Time: October 18, 2024 at 10 AM

Place: Modern Language 453, University of Arizona

Dr. Hannah Kim is an Assistant Professor in the Philosophy Department at the University of Arizona. Hannah Kim works on aesthetics, metaphysics, and Asian philosophy. Her current projects concern topics in philosophy of fiction, philosophy of poetry, philosophy of music, and Korean philosophy. She received her PhD in Philosophy and PhD minor in Comparative Literature from Stanford. She is an affiliate faculty at the Center of East Asian Studies, and in spring 2024, she will be teaching Asian Philosophy and a Metaphysics seminar on Fiction and Fictionalism.


Scott Gregory

Co-Director Dr.

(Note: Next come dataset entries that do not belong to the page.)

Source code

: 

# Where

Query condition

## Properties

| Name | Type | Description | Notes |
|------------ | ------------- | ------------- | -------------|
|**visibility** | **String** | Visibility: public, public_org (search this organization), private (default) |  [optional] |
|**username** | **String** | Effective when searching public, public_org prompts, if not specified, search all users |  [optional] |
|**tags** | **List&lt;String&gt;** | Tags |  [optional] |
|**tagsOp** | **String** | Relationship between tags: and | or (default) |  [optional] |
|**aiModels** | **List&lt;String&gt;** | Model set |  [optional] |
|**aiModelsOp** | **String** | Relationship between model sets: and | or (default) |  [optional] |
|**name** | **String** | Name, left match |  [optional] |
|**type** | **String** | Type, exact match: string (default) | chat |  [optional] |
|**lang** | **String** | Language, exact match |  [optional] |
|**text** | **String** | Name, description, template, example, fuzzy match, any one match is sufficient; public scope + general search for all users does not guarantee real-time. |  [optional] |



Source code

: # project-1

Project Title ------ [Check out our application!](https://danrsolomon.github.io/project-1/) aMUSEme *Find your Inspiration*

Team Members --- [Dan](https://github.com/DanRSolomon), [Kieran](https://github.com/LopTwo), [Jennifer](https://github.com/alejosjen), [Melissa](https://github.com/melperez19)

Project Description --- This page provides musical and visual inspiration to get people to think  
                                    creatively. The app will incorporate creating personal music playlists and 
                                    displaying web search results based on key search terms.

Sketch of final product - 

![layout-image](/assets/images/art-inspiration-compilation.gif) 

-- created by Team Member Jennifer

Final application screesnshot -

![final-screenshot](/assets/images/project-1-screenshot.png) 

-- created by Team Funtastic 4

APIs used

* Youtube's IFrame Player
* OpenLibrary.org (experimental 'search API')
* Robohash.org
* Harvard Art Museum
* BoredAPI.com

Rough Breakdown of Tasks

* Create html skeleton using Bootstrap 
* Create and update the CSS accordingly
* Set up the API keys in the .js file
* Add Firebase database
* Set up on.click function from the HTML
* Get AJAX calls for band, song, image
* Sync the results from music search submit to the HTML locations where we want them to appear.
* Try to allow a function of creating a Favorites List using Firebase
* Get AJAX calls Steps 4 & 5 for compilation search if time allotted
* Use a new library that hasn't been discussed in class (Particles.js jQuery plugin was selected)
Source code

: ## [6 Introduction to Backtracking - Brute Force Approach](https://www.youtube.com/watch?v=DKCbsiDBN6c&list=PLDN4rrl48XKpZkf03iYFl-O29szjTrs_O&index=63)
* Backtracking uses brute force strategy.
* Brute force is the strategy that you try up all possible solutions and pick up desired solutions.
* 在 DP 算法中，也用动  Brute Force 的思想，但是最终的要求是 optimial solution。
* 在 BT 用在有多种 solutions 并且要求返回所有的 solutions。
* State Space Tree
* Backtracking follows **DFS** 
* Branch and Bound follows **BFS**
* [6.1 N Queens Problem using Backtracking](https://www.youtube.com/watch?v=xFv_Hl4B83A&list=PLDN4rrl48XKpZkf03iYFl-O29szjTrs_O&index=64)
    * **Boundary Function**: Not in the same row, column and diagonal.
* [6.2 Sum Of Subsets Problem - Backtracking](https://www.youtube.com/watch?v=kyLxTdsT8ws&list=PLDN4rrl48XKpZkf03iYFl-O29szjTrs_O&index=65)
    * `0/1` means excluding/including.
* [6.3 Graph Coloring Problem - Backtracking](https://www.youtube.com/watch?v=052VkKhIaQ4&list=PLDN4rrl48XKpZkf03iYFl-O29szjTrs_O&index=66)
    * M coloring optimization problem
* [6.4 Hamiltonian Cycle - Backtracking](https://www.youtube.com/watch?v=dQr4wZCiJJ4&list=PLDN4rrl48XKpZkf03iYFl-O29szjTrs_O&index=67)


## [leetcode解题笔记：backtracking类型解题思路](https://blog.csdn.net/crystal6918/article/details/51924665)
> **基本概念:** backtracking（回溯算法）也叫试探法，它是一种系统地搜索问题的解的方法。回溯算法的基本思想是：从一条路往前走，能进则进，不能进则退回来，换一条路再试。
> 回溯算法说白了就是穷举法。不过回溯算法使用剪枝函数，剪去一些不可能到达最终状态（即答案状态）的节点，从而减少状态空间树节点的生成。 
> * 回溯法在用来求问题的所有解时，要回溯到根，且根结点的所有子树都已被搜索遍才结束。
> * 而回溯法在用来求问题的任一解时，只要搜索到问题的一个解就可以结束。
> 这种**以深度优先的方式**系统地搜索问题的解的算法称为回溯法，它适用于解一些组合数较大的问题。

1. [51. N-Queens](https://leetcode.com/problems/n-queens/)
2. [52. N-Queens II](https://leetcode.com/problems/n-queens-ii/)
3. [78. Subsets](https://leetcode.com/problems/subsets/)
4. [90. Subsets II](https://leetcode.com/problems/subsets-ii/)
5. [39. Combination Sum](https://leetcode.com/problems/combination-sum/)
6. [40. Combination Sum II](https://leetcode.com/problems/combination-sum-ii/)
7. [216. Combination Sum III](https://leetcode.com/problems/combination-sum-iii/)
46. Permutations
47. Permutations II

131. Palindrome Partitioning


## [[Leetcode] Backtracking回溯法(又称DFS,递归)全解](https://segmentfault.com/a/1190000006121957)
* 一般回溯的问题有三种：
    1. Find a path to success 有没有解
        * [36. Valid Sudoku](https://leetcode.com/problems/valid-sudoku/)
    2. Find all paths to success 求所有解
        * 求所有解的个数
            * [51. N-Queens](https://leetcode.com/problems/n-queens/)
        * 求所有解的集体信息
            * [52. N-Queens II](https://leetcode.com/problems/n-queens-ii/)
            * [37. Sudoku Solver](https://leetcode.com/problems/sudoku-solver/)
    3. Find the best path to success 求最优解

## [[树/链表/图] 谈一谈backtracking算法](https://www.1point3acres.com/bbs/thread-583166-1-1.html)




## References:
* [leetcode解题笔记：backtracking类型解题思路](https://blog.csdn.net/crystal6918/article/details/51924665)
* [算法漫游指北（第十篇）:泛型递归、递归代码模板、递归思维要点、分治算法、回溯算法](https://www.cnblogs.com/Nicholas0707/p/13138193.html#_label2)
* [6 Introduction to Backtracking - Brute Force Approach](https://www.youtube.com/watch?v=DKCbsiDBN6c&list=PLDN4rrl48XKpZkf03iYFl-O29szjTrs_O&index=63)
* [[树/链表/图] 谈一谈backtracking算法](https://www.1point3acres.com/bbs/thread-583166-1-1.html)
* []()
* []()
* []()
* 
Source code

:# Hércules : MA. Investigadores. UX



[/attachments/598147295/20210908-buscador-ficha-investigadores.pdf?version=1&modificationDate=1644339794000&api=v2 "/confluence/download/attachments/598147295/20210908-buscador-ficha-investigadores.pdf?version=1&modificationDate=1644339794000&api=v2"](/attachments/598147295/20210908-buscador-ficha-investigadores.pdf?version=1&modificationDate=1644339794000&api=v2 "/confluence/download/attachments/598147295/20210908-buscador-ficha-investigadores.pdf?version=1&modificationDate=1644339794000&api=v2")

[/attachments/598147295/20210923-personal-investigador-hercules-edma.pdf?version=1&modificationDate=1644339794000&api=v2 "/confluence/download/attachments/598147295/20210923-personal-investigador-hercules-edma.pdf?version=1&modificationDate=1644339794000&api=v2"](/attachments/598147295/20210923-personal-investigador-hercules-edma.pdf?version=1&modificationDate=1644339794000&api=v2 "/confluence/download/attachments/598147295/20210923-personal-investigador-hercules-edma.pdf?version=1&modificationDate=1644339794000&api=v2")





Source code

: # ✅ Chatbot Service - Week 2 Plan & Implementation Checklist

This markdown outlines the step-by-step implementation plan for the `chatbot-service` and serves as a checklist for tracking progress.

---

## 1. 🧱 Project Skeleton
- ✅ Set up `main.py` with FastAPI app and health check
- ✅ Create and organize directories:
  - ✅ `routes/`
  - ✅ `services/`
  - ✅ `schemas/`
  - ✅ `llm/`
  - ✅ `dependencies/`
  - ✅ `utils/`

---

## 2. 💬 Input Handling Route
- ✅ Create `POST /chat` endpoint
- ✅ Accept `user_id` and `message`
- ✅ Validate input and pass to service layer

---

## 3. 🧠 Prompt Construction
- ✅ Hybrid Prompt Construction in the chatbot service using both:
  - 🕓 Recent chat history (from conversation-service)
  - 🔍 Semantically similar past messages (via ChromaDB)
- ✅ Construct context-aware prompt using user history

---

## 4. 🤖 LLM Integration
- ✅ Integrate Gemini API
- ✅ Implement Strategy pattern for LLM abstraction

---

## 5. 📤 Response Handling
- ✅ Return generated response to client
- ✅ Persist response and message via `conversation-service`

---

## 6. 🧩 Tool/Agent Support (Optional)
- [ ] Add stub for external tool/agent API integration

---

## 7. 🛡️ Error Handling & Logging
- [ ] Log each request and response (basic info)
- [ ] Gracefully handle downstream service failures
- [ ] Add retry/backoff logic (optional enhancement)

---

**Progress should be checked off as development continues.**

Gregory was interviewed by NewBooksNetworks 

Dr. Scott Gregory talked about his monograph, Bandits in Print, in this NBN episode

Bandits in Print: "The Water Margin" and the Transformations of the Chinese Novel (Cornell UP, 2023) uses the classic novel The Water Margin (Shuihu Zhuan) to examine the world of print in early modern China. Scott W. Gregory traces the way this beloved novel about outlaw heroes, honor, corruption, and brotherhood was adapted and changed by different editor-publishers. While in other contexts print and printing brought stability to texts, Scott shows how in the Ming print itself was an agent of textual change.

Bandits in Print is a refreshing take on this traditional novel, one that highlights how malleable Water Margin really was. This book is sure to appeal to those interested in Chinese literature, Ming history, and print culture, as well as those who want to know more about the interaction between manuscript and print in the early modern world.


Wenhao Diao

Co-Director Dr. Wenhao Diao led a project "Teaching LCTLs in K-12 Schools."

The project “Teaching LCTLs in K-12 Schools” was supported by a grant from the Title VI Language Resource Center, CERCLL, at the University of Arizona. Please visit the official website: https://teaching-chinese.arizona.edu/?fbclid=IwAR0iouUcII5Wljax2NJxs5Kk…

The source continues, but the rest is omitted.